◆ STORED DATA:
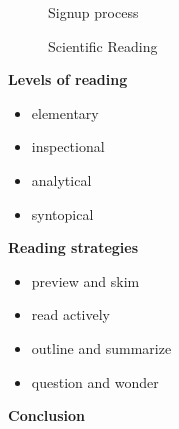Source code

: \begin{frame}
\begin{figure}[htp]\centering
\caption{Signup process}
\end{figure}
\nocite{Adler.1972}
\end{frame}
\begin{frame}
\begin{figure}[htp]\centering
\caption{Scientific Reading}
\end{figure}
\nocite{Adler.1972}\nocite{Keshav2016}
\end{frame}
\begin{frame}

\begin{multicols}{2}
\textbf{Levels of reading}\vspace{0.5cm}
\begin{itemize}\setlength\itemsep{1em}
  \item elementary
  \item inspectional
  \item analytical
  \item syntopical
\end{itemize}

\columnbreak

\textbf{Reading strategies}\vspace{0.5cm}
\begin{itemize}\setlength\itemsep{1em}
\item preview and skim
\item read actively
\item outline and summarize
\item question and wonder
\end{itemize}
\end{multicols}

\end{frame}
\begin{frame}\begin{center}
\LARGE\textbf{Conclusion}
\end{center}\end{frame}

◆ PROBLEM: Exactly the lines from the one holding "preview and skim" through the end of the data are to be repeated, with both ends included.

◆ SOLVED PROBLEM:
\item preview and skim
\item read actively
\item outline and summarize
\item question and wonder
\end{itemize}
\end{multicols}

\end{frame}
\begin{frame}\begin{center}
\LARGE\textbf{Conclusion}
\end{center}\end{frame}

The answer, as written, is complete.